> _Dataset excerpts_:
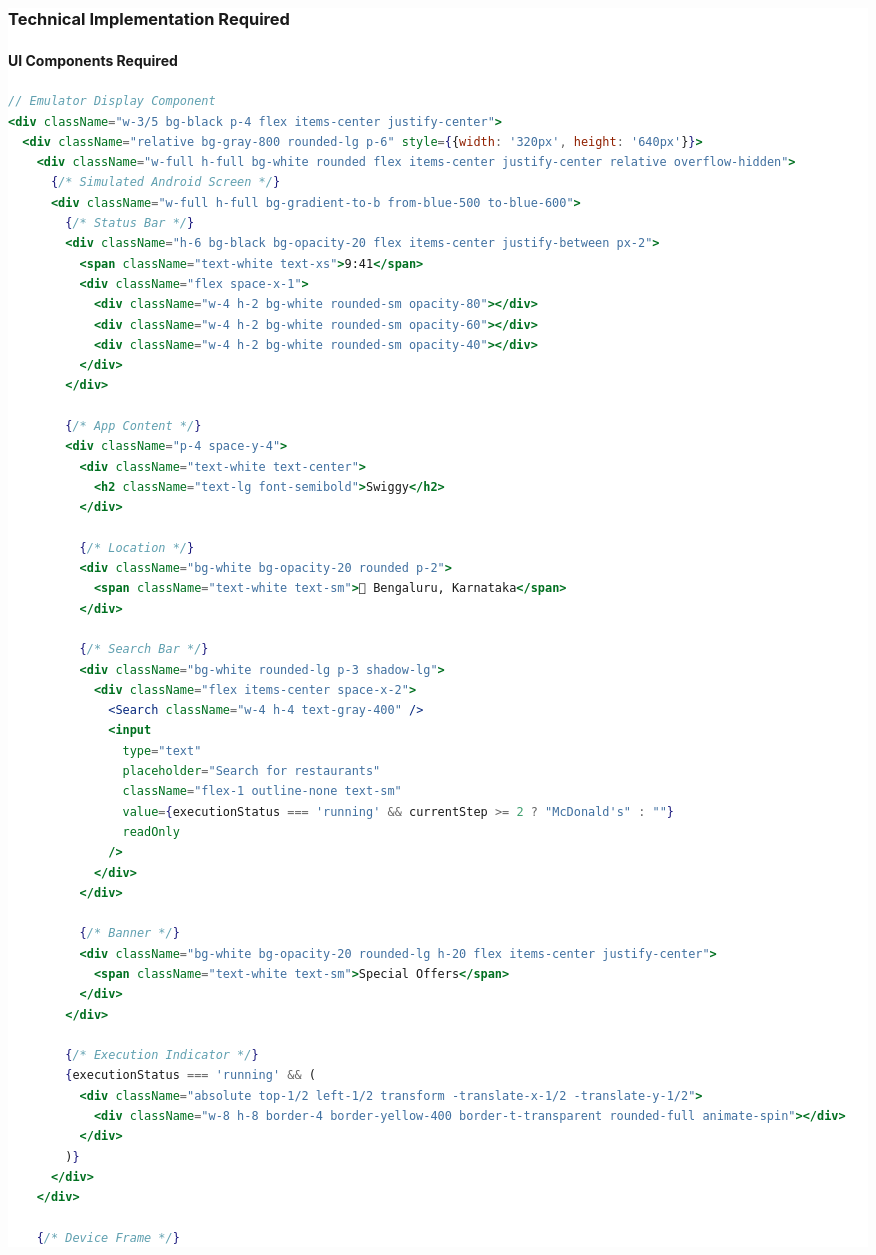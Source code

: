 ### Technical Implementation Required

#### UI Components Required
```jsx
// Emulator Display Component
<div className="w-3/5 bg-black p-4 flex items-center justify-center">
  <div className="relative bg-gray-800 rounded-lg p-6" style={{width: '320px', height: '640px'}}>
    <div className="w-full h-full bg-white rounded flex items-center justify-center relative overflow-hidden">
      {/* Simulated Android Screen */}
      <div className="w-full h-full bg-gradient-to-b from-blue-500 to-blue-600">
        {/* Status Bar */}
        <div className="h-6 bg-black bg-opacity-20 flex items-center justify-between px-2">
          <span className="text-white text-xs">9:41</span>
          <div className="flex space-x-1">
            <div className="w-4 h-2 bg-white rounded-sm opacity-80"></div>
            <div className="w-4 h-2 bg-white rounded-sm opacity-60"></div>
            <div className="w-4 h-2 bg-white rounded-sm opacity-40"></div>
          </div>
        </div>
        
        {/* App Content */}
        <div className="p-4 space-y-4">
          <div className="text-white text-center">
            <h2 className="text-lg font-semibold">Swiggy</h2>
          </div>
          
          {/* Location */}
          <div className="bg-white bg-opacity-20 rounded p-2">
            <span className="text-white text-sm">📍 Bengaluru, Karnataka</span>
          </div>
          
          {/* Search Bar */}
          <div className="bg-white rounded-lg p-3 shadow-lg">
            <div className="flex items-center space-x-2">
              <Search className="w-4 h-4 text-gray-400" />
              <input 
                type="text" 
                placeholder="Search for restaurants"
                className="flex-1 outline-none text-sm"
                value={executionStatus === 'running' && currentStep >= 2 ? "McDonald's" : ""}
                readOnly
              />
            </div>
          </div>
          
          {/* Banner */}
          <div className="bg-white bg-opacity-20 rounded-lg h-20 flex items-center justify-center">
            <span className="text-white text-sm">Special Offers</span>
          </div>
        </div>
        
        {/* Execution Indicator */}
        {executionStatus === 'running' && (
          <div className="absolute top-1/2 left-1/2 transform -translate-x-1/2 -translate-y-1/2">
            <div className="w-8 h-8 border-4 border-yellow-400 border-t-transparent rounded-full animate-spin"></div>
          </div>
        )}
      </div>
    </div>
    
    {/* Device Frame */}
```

--

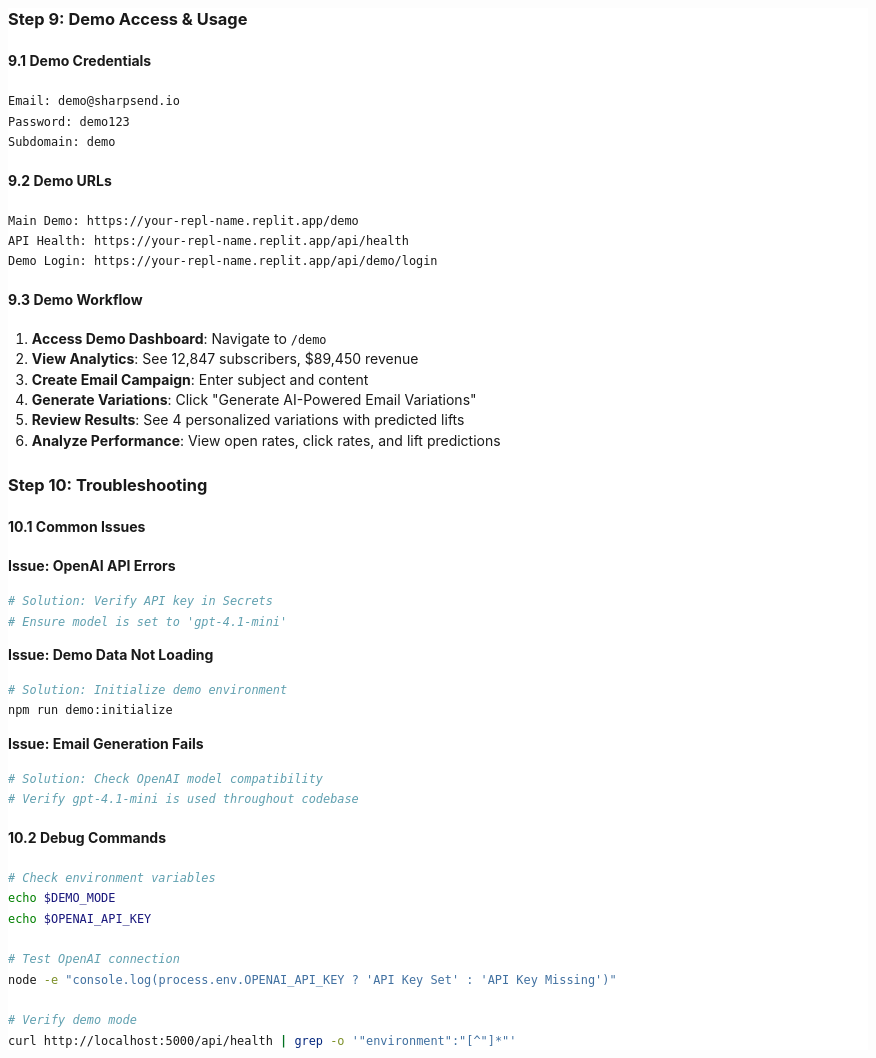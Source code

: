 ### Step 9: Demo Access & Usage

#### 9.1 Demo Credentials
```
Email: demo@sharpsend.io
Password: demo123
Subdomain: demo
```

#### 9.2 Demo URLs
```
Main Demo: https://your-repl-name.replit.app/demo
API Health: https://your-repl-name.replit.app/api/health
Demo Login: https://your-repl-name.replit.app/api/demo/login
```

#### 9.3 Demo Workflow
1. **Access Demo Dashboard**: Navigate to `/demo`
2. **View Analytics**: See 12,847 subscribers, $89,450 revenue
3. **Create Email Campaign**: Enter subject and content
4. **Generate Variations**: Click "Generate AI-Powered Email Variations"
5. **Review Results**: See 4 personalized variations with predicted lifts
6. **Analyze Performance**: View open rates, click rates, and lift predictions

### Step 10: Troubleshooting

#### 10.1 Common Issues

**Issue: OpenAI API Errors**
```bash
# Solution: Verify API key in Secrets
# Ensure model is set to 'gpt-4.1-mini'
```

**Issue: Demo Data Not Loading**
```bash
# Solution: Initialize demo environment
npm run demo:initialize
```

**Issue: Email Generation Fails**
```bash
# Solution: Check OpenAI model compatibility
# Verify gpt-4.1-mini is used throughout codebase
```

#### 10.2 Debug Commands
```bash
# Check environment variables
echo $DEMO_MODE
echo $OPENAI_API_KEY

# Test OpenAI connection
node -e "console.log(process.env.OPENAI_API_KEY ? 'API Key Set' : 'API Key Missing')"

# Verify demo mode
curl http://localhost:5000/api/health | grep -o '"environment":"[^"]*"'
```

...

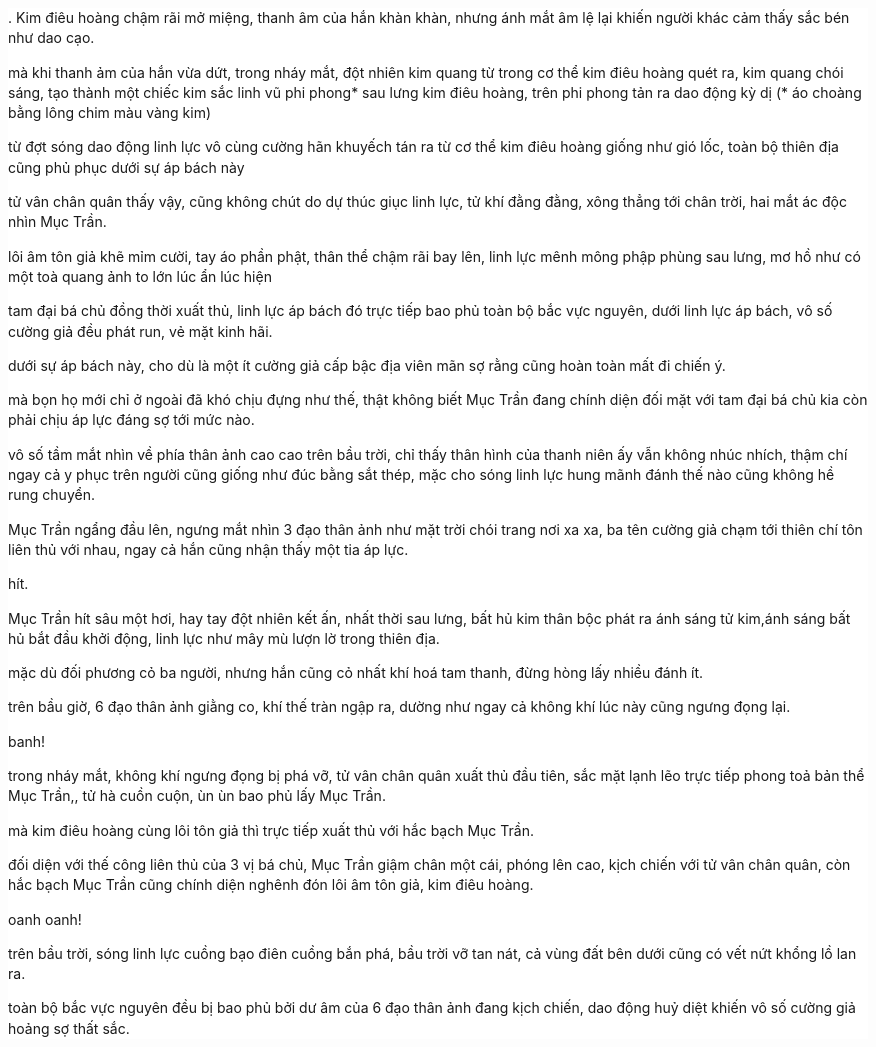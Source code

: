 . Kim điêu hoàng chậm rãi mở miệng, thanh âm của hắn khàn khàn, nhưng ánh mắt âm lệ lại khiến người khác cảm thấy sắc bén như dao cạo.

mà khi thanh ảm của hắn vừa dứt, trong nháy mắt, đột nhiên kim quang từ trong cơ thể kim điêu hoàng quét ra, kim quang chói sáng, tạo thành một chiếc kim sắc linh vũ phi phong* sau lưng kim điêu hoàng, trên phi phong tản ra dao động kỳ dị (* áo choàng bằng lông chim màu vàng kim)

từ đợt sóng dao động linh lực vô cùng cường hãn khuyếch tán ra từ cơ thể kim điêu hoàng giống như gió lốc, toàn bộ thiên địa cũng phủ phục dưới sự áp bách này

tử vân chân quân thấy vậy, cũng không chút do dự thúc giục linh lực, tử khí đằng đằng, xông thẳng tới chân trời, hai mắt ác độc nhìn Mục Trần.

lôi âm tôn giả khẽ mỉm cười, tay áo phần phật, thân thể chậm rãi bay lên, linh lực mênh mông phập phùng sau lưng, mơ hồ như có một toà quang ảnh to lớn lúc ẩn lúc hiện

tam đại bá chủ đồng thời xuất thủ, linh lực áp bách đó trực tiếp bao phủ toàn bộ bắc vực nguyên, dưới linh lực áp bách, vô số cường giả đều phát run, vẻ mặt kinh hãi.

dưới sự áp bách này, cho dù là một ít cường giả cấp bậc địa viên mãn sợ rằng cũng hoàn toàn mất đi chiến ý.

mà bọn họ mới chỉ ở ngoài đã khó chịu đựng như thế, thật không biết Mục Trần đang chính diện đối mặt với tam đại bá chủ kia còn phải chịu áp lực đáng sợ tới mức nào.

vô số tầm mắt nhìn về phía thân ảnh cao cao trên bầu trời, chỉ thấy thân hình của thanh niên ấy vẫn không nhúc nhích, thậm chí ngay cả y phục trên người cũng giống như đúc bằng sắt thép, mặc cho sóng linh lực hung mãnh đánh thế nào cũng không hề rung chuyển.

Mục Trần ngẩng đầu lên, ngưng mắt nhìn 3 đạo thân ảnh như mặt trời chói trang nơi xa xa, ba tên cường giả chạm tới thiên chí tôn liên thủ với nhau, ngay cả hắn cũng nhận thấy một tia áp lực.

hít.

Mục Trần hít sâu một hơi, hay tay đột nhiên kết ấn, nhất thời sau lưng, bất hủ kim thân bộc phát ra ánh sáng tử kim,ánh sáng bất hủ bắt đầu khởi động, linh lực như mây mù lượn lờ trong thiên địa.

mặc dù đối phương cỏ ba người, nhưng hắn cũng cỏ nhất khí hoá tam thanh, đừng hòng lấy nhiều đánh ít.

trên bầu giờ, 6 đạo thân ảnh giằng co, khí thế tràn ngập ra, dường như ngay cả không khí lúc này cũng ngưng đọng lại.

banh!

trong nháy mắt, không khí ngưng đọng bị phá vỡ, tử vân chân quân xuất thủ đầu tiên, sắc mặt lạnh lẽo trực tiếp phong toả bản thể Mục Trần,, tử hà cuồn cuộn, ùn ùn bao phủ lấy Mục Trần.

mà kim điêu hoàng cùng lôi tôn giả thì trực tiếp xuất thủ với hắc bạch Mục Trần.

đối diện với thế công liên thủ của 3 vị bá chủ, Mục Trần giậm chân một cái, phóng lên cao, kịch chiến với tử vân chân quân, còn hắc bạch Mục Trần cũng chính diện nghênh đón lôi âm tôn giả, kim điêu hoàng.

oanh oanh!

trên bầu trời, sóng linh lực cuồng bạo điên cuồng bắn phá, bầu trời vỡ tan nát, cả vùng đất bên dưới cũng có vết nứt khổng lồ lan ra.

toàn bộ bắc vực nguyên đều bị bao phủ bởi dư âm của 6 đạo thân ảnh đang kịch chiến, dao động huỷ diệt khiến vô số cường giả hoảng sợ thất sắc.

> _Aim of the exercise_:
Give back, exactly as written, the stretch from the line with "mà bọn họ mới" through the line with "trong nháy mắt, không", and no other lines from the records above.

> _Finished task_:
mà bọn họ mới chỉ ở ngoài đã khó chịu đựng như thế, thật không biết Mục Trần đang chính diện đối mặt với tam đại bá chủ kia còn phải chịu áp lực đáng sợ tới mức nào.

vô số tầm mắt nhìn về phía thân ảnh cao cao trên bầu trời, chỉ thấy thân hình của thanh niên ấy vẫn không nhúc nhích, thậm chí ngay cả y phục trên người cũng giống như đúc bằng sắt thép, mặc cho sóng linh lực hung mãnh đánh thế nào cũng không hề rung chuyển.

Mục Trần ngẩng đầu lên, ngưng mắt nhìn 3 đạo thân ảnh như mặt trời chói trang nơi xa xa, ba tên cường giả chạm tới thiên chí tôn liên thủ với nhau, ngay cả hắn cũng nhận thấy một tia áp lực.

hít.

Mục Trần hít sâu một hơi, hay tay đột nhiên kết ấn, nhất thời sau lưng, bất hủ kim thân bộc phát ra ánh sáng tử kim,ánh sáng bất hủ bắt đầu khởi động, linh lực như mây mù lượn lờ trong thiên địa.

mặc dù đối phương cỏ ba người, nhưng hắn cũng cỏ nhất khí hoá tam thanh, đừng hòng lấy nhiều đánh ít.

trên bầu giờ, 6 đạo thân ảnh giằng co, khí thế tràn ngập ra, dường như ngay cả không khí lúc này cũng ngưng đọng lại.

banh!

trong nháy mắt, không khí ngưng đọng bị phá vỡ, tử vân chân quân xuất thủ đầu tiên, sắc mặt lạnh lẽo trực tiếp phong toả bản thể Mục Trần,, tử hà cuồn cuộn, ùn ùn bao phủ lấy Mục Trần.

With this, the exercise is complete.